# Amateur Radio Manual/Direct and Alternating Current

Electric current is necessary for amateur radio equipment to work. However, different components of a radio setup use different "types" of current. Although the electrons are the same, the rate at which they flow is different. Electric current can be divided into two main categories: direct current and alternating current.

## Direct Current

Direct current can be defined as current that flows in only one direction. Although imprecise, this definition will suffice for now. This current is generated, for example, from a battery. Consider a resistor connected across a battery. The current only flows from the positive terminal, through the resistor, and into the negative terminal of the battery. Furthermore, the current does not change as a function of time.

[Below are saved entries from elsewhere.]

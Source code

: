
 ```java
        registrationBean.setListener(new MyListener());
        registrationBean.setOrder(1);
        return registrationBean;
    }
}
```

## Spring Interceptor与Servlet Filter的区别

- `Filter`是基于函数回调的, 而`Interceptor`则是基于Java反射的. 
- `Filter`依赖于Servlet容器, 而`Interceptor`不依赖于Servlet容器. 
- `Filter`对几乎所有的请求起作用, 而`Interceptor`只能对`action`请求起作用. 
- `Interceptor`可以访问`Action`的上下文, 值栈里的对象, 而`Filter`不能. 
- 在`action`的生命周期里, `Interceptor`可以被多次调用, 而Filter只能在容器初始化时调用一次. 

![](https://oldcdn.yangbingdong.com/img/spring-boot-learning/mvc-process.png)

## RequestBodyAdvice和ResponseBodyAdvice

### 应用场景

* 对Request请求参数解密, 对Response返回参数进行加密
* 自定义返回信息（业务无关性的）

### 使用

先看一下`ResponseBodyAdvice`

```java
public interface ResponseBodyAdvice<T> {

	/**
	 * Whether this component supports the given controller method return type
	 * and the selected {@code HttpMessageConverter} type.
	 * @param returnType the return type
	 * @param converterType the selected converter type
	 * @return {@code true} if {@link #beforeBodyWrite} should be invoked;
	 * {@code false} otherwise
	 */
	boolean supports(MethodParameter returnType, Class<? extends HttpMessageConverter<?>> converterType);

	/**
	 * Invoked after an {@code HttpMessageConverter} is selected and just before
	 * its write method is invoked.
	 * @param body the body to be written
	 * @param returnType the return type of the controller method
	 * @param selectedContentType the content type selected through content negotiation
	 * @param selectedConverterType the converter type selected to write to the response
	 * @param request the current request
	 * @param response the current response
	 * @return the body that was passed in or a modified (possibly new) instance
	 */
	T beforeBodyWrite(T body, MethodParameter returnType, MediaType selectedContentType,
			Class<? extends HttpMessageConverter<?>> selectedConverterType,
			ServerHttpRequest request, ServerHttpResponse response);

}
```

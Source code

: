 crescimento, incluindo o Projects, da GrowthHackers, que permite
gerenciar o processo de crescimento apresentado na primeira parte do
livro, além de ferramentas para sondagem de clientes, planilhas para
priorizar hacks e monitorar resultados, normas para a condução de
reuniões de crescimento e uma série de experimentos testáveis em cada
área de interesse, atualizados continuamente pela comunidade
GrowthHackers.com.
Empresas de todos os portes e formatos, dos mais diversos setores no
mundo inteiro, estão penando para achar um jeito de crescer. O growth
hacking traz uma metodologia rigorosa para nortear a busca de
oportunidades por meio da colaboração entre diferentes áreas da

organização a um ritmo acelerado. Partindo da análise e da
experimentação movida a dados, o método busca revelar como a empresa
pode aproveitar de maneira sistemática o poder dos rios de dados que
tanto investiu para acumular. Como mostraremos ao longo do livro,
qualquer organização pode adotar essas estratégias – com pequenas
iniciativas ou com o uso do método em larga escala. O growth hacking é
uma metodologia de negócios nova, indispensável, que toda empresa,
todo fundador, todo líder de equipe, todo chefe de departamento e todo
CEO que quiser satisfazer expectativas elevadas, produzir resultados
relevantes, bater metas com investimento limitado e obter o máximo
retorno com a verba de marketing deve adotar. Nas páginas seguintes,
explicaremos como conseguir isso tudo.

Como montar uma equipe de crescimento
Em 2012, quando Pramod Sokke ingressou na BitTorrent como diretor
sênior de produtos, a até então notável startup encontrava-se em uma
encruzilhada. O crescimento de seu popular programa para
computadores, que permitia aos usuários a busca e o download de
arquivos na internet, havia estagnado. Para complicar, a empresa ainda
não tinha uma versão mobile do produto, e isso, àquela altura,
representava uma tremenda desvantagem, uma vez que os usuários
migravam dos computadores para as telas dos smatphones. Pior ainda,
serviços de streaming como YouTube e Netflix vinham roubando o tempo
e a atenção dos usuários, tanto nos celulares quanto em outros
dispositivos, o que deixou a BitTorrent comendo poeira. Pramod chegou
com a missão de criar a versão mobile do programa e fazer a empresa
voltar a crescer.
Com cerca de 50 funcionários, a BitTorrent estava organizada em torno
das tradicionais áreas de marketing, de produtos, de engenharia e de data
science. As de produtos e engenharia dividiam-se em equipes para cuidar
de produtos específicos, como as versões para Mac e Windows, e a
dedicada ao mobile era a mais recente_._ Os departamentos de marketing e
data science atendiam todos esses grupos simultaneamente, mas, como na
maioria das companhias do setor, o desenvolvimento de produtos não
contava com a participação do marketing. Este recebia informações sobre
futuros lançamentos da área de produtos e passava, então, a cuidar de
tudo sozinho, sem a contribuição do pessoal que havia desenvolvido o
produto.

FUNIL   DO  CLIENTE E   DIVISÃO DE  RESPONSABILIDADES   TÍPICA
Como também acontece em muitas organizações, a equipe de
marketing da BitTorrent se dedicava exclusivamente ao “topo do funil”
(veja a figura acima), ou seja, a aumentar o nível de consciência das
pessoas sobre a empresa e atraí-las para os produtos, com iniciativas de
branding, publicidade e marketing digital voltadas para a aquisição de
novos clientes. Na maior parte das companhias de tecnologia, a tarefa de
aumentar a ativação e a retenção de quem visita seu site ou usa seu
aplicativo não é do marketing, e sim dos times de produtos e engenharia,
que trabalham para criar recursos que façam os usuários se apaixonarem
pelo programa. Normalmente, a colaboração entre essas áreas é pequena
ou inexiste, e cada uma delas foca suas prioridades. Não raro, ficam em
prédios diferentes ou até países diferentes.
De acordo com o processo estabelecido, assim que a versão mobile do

In this circuit, a current of $\mathrm {I} ={\frac {\mathrm {E} }{\mathrm {R} }}={\frac {1}{2}}=0.5\mathrm {mA} .$  This current is constant and travels in the direction of the arrow. This battery provides direct current.

## Alternating Current

Alternating current can be defined as current which flows both forwards and backwards. This is the current that is found in the outlets in a house.

In this circuit, the current again travels in the direction of the arrow. However, every half second, the current switches sign. This can be interpreted as the current reversing direction. This is an example of alternating current.

## Changing Current

As mentioned above, it is not entirely accurate to define direct current as flowing in only one direction. If the current changes with time, it is still said to be alternating current, even if it travels in only one direction.

In this circuit, the switch is turned on (closed) and off (open) every half second. Once again, the current travels in the direction of the arrow. The current does not go negative; it thus travels in one direction only. However, it is not constant and is thus considered to be alternating current.